人が恋に落ちる瞬間。とは、どんなときだろうか?






「なんじゃ、そんなこと・・・鏡をみてみなさい」
「鏡?ですか?」
「003と話した後に、じゃぞ?」
「?」




戦場から離れたひとときに、触れることができた時間。
ささやかな、間。

閉店処分セールで、ぽつり。と、放りおかれていた薄っぺらい単行本を、なんとなく買ってみた。
古い、古い、その本は、作者があこがれの女性にたいして綴ったものだった。




その女性に出会った瞬間の、胸の高鳴りを書いただけの、話。










読み終わった後、その本をどうしたいいのかわからなくなった。
もっているだけで、気持ちが落ち着かなくて、捨てようと、何度もゴミ箱へ投げるも、捨てることができなくて。
部屋のクローゼットの、奥の、奥の、奥へとしまい込んだ。



はずなのに・・・・それは、いつの間にかリビングルームの珈琲テーブルの上に置かれていた。






「・・・これ」


通りかかった、彼女が言った。


「それ、・・・・この間、町に出たときに閉店処分セールをしていた本屋でみつけたのよ。なんだか・・・」


最後の言葉は音にされることなく、空気にとけ込んでいった。


「なんだか、なに?」
「・・・・」


困惑したように、眉根を寄せて視線を床に落として言い淀む、立ち姿に、苛立よりも、好奇心が勝つ。


「買わずには、いられなかったの」


ボクの手から、奪いさる、古ぼけた単行本。











同じ本が、この邸に存在する。

1冊は、彼女が持ち。
もう一冊は、ボクの部屋のクローゼットの奥の、奥の、奥にしまわれている。








人が恋に落ちる瞬間。とは、どんなときだろうか?




その本のはじめに書かれていた、言葉を何度も繰り返し思い出す。










どんなときだろうか?











「009、出かけるのでしょう?」


彼女がボクを呼んだ瞬間に、彼女の声がすっと耳に入り込んで、僕の胸でイタズラに機会仕掛けの心臓のポンプを早く打つように細工する。

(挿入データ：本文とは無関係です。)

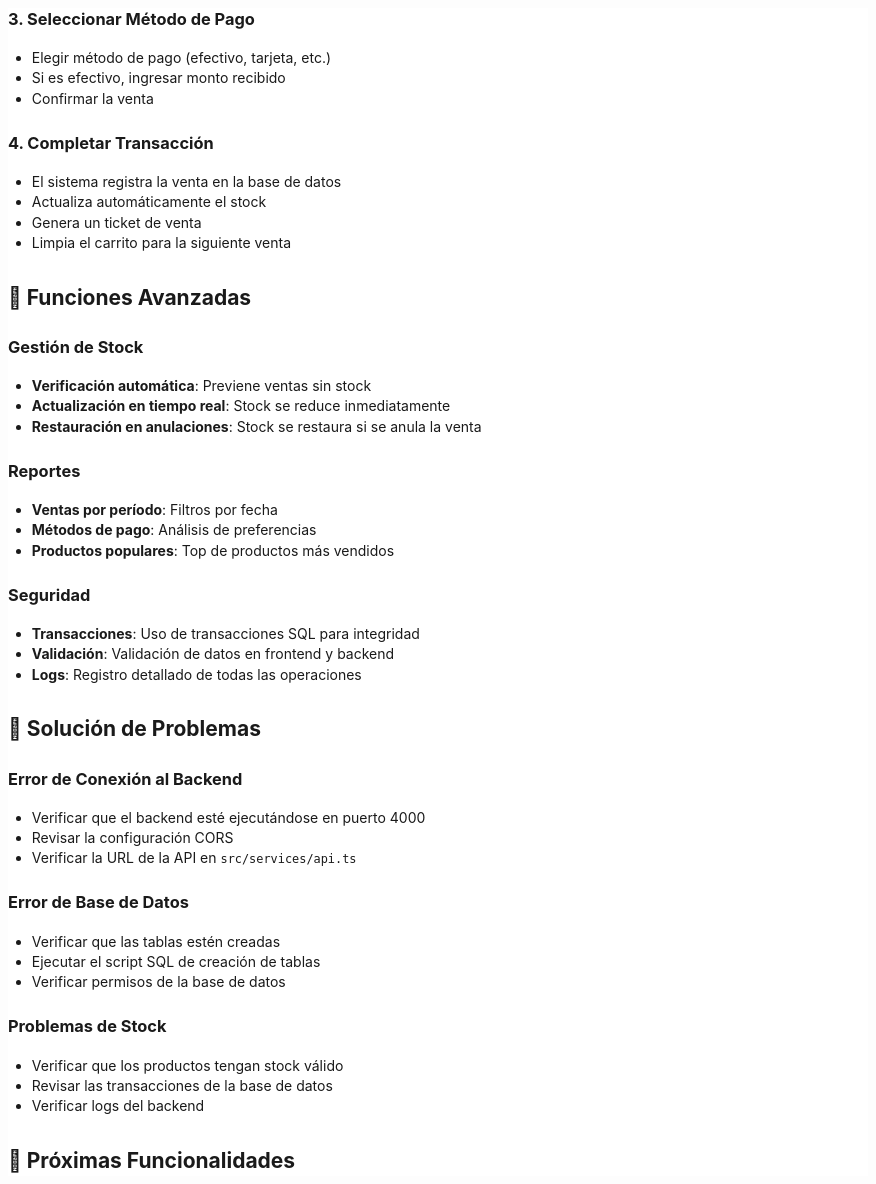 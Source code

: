 ### 3. Seleccionar Método de Pago
- Elegir método de pago (efectivo, tarjeta, etc.)
- Si es efectivo, ingresar monto recibido
- Confirmar la venta

### 4. Completar Transacción
- El sistema registra la venta en la base de datos
- Actualiza automáticamente el stock
- Genera un ticket de venta
- Limpia el carrito para la siguiente venta

## 🎯 Funciones Avanzadas

### Gestión de Stock
- **Verificación automática**: Previene ventas sin stock
- **Actualización en tiempo real**: Stock se reduce inmediatamente
- **Restauración en anulaciones**: Stock se restaura si se anula la venta

### Reportes
- **Ventas por período**: Filtros por fecha
- **Métodos de pago**: Análisis de preferencias
- **Productos populares**: Top de productos más vendidos

### Seguridad
- **Transacciones**: Uso de transacciones SQL para integridad
- **Validación**: Validación de datos en frontend y backend
- **Logs**: Registro detallado de todas las operaciones

## 🚨 Solución de Problemas

### Error de Conexión al Backend
- Verificar que el backend esté ejecutándose en puerto 4000
- Revisar la configuración CORS
- Verificar la URL de la API en `src/services/api.ts`

### Error de Base de Datos
- Verificar que las tablas estén creadas
- Ejecutar el script SQL de creación de tablas
- Verificar permisos de la base de datos

### Problemas de Stock
- Verificar que los productos tengan stock válido
- Revisar las transacciones de la base de datos
- Verificar logs del backend

## 🔮 Próximas Funcionalidades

じんわりと、浮かび上がってくる痺れに耐えきれなくて、ぐっと喉に力をいれると、つい口がへの字に固まってしまい、汗ばんでくる手が気持ちが悪い。


「・・・うん、003。・・・・・・・・・一緒に来る?」


ボクの言葉に、驚く彼女の瞳の色が、綺羅めいて。
少しばかり色づいた頬が心持ち上に上がり、こぼれ落ちそうなほどに大きな、その瞳が細められた。


「一緒に、・・・いいの?」













「鏡をみれば、いいんじゃよ。恋する目をしておるじゃないか。・・・・009はいつも恋に落ちた”瞬間”に生きておるんじゃからな」




ぱちり。と、将棋の盤を打つ音。






















どこへ行こうか?
彼女と一緒に。


早鐘打つ、心臓を胸に。
手に汗をかきながら、喉に力を入れてへの字に固めた口で。

まっすぐに、見ることができない、青の瞳を輝かせるキミの隣を歩くボクは。






恋に落ちた瞬間を生きている。


その先に、何があるのかわからない。
なぜなら、ボクの部屋のクローゼットの、奥の、奥の、奥に、しまわれた、その単行本に、先は書かれていなかったから。

彼女の持つ、単行本にも書かれていない、はず。




ここから先は、きっと。









「003、じゃなくて、さ・・・・・、フランソワーズって呼んでも、いいかな?・・せっかく、教えてもらったから」
「じゃあ、私も、ジョーって呼んでも、いいかしら?」















ボクと彼女が続きを書くんだ。













end.









・あとがき・


加速装置をksk装置と書くらしい。


9は加速装置つき=加速する=周りの時間が止まっている=9(平)ってちょい鈍そう=自分が恋してるの気づかない=恋に落ちる瞬間を何度も繰り返す=やっと気づく=何度も恋に落ちてる?



そういうことで、平ぜろ・ジョーでしょうか?




何を書いているんでしょう、私・・・。